[Stored data entries]
################
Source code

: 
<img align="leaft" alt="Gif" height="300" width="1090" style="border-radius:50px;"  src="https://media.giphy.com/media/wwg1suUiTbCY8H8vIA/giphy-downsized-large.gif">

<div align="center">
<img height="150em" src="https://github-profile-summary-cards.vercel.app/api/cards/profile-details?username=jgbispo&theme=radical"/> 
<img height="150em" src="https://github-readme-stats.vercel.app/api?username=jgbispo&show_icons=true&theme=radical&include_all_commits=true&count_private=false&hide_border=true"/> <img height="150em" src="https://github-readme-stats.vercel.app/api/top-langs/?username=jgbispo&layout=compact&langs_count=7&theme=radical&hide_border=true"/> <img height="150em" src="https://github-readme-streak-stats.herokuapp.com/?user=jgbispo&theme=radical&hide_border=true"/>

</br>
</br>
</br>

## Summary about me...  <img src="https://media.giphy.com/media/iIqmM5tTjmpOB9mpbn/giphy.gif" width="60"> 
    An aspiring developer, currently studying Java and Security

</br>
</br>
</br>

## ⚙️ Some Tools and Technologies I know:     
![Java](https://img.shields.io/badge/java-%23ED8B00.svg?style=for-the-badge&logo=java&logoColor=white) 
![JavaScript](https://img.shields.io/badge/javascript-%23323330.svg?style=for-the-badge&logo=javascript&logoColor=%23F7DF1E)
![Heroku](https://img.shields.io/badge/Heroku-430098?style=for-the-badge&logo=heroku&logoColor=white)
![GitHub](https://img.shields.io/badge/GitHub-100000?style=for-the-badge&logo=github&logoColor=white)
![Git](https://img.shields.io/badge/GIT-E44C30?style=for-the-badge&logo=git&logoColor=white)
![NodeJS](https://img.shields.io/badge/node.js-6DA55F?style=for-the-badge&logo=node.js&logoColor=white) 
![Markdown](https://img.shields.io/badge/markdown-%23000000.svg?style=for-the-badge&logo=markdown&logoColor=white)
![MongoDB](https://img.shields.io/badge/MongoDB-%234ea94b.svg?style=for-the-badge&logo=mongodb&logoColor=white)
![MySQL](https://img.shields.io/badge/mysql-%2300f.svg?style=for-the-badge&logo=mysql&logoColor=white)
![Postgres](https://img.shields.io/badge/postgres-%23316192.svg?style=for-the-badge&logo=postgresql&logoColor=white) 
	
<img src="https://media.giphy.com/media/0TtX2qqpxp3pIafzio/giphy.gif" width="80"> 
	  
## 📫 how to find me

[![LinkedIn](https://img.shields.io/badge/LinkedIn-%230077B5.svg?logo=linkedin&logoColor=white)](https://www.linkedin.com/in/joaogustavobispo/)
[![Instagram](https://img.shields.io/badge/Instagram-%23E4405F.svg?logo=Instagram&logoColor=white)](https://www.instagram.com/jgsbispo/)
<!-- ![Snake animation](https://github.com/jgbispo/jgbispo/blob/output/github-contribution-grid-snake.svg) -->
################
• **Your goal**: Transcribe all of the entries without alteration.

• **Solution to the exercise**:
Source code

: 
<img align="leaft" alt="Gif" height="300" width="1090" style="border-radius:50px;"  src="https://media.giphy.com/media/wwg1suUiTbCY8H8vIA/giphy-downsized-large.gif">

<div align="center">
<img height="150em" src="https://github-profile-summary-cards.vercel.app/api/cards/profile-details?username=jgbispo&theme=radical"/> 
<img height="150em" src="https://github-readme-stats.vercel.app/api?username=jgbispo&show_icons=true&theme=radical&include_all_commits=true&count_private=false&hide_border=true"/> <img height="150em" src="https://github-readme-stats.vercel.app/api/top-langs/?username=jgbispo&layout=compact&langs_count=7&theme=radical&hide_border=true"/> <img height="150em" src="https://github-readme-streak-stats.herokuapp.com/?user=jgbispo&theme=radical&hide_border=true"/>

</br>
</br>
</br>

## Summary about me...  <img src="https://media.giphy.com/media/iIqmM5tTjmpOB9mpbn/giphy.gif" width="60"> 
    An aspiring developer, currently studying Java and Security

</br>
</br>
</br>

## ⚙️ Some Tools and Technologies I know:     
![Java](https://img.shields.io/badge/java-%23ED8B00.svg?style=for-the-badge&logo=java&logoColor=white) 
![JavaScript](https://img.shields.io/badge/javascript-%23323330.svg?style=for-the-badge&logo=javascript&logoColor=%23F7DF1E)
![Heroku](https://img.shields.io/badge/Heroku-430098?style=for-the-badge&logo=heroku&logoColor=white)
![GitHub](https://img.shields.io/badge/GitHub-100000?style=for-the-badge&logo=github&logoColor=white)
![Git](https://img.shields.io/badge/GIT-E44C30?style=for-the-badge&logo=git&logoColor=white)
![NodeJS](https://img.shields.io/badge/node.js-6DA55F?style=for-the-badge&logo=node.js&logoColor=white) 
![Markdown](https://img.shields.io/badge/markdown-%23000000.svg?style=for-the-badge&logo=markdown&logoColor=white)
![MongoDB](https://img.shields.io/badge/MongoDB-%234ea94b.svg?style=for-the-badge&logo=mongodb&logoColor=white)
![MySQL](https://img.shields.io/badge/mysql-%2300f.svg?style=for-the-badge&logo=mysql&logoColor=white)
![Postgres](https://img.shields.io/badge/postgres-%23316192.svg?style=for-the-badge&logo=postgresql&logoColor=white) 
	
<img src="https://media.giphy.com/media/0TtX2qqpxp3pIafzio/giphy.gif" width="80"> 
	  
## 📫 how to find me

[![LinkedIn](https://img.shields.io/badge/LinkedIn-%230077B5.svg?logo=linkedin&logoColor=white)](https://www.linkedin.com/in/joaogustavobispo/)
[![Instagram](https://img.shields.io/badge/Instagram-%23E4405F.svg?logo=Instagram&logoColor=white)](https://www.instagram.com/jgsbispo/)
<!-- ![Snake animation](https://github.com/jgbispo/jgbispo/blob/output/github-contribution-grid-snake.svg) -->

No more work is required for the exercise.